China tightens its hold on crypto. Beijing issues a rule that bans tokenizing real assets. The rule came out on February 7, 2026, and Beijing watches digital currency growth.
Eight government groups joined the release. The People’s Bank of China led the action. The rule stops local firms and their offshore teams from tokenizing assets in China. It stops middlemen and tech groups from handling securities or funds that use tokenization. A few exceptions exist but need prior approval from regulators.
A clause in the rule stops local companies from launching virtual currencies abroad without permission. The rule also stops any group—local or foreign—from creating yuan-backed stablecoins offshore without clear approval. This step cuts cross-border issues.

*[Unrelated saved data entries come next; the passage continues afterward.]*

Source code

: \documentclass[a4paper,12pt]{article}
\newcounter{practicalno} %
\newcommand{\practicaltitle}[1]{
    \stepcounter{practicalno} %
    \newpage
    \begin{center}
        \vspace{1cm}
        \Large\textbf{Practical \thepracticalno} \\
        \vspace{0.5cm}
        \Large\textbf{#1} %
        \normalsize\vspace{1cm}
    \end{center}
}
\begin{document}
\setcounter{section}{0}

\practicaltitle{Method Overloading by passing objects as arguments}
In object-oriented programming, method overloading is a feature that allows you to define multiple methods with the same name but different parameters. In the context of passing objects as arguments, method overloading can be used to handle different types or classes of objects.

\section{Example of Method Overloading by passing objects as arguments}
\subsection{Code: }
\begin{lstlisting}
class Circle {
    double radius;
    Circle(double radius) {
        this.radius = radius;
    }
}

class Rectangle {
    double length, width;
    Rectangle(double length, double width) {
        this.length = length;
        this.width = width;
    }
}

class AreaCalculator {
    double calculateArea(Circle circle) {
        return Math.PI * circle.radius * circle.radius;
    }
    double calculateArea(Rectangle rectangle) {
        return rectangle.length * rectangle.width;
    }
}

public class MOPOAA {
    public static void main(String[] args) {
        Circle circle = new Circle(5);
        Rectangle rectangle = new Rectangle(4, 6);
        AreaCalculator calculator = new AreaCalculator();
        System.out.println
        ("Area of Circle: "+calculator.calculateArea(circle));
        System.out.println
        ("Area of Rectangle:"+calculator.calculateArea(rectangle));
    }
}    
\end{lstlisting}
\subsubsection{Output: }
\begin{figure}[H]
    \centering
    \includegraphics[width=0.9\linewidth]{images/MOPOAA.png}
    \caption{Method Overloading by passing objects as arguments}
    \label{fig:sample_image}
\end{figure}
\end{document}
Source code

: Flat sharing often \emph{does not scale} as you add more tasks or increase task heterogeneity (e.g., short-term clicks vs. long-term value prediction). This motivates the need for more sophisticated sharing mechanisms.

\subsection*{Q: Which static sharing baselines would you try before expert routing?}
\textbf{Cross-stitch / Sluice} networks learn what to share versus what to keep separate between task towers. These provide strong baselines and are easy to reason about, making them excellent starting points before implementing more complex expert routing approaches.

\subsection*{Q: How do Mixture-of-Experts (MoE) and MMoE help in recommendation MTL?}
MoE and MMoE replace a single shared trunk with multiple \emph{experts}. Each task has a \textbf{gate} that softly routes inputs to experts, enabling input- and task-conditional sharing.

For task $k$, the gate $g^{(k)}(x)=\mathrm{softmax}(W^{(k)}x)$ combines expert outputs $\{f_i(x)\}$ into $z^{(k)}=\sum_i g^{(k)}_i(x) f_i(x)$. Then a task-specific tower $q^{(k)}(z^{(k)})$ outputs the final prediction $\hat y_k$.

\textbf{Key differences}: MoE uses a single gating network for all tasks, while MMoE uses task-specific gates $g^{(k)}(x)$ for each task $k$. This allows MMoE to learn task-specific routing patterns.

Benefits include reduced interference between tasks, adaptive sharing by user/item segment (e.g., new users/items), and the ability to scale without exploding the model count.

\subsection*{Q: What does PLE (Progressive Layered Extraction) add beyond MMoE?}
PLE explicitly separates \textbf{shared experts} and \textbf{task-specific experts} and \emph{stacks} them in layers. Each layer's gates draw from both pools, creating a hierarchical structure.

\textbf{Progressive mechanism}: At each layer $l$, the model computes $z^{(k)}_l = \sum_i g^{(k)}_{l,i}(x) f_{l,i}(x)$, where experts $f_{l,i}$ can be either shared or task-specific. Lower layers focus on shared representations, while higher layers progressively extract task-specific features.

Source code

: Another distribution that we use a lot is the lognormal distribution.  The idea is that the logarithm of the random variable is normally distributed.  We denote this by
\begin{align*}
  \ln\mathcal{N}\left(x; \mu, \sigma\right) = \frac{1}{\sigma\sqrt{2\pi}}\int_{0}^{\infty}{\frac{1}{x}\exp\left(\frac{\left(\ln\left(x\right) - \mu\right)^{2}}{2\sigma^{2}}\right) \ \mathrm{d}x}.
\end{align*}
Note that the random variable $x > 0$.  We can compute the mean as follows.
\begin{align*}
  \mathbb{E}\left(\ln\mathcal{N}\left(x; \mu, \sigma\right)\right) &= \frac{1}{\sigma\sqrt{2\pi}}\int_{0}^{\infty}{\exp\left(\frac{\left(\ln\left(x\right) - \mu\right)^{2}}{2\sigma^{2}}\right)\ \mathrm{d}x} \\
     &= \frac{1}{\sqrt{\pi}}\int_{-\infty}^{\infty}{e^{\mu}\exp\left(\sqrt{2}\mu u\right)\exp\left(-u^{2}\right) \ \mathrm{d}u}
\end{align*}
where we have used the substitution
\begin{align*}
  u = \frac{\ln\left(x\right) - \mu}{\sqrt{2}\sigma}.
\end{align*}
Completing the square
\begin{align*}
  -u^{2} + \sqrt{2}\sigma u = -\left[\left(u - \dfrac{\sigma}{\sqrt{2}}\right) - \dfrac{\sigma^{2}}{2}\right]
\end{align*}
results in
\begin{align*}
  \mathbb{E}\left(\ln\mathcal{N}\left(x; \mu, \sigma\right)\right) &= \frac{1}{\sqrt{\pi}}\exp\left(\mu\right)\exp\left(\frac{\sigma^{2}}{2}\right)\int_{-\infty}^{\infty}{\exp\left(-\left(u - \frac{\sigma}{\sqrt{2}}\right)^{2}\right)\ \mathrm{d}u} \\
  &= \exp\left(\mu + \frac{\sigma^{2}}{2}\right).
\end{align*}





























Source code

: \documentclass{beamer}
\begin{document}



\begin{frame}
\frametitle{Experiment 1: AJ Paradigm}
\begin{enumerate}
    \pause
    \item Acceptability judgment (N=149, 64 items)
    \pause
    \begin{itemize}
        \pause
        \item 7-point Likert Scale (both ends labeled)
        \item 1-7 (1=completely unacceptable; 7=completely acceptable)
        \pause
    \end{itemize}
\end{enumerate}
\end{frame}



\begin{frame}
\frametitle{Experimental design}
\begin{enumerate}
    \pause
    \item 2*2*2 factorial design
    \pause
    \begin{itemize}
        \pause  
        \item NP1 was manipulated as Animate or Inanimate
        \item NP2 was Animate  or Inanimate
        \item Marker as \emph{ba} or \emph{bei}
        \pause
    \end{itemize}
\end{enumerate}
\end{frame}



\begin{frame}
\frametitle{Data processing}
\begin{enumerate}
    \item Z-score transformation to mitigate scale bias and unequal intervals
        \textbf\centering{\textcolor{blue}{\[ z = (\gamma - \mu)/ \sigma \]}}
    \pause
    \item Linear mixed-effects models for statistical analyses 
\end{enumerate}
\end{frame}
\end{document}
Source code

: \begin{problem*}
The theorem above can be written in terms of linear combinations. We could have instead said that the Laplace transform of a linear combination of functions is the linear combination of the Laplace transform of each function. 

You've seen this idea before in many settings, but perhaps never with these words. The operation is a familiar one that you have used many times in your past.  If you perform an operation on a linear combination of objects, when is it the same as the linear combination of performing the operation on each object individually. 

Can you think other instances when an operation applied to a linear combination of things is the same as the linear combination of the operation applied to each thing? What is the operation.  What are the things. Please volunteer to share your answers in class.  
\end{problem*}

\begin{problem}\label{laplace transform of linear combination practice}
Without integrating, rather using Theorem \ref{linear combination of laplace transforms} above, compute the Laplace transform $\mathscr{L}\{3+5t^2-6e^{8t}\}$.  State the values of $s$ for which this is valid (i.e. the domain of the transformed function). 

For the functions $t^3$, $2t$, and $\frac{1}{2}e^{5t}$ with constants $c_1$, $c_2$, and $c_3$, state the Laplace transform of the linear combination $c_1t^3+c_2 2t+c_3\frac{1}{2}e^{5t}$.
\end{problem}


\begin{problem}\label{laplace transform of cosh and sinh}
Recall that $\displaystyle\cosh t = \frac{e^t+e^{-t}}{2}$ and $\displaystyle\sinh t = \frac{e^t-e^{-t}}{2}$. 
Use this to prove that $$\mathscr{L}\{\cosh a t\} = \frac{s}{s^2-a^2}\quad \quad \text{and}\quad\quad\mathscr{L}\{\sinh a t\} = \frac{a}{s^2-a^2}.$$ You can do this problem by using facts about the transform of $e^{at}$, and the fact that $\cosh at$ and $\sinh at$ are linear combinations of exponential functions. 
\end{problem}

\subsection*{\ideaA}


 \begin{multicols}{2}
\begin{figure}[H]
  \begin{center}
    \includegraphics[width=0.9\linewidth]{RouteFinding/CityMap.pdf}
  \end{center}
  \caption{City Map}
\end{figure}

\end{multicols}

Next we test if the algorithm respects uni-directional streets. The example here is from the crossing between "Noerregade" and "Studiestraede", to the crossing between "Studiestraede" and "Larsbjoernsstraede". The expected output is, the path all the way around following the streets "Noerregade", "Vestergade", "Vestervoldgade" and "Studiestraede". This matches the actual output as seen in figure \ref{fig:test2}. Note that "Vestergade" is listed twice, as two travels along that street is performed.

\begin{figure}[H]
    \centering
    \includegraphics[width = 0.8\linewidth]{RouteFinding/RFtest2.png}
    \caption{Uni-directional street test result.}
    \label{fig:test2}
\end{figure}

For work done outside China, the rule uses the same checks as in China. Chinese teams that tokenize real assets must face strict oversight, whether they work at home or abroad. Offshore arms of Chinese banks and their tech teams must check client fit, enforce anti-money rules, and report on time.
This rule shows China’s wish to keep crypto in check as digital finance grows fast. Tokenization means turning rights to real assets like property or stocks into digital tokens. This method may change old investment ways by making funds flow easier. Yet, Beijing keeps a firm hand as it fears unstable money moves and loss of control.
Market watchers see that the move cuts local blockchain trials. The firm rule on work overseas shows China’s aim to keep risks inside its borders. Around the world, as nations mix old assets with blockchain tools, China’s strict rule system reminds all that rules must govern new tech paths.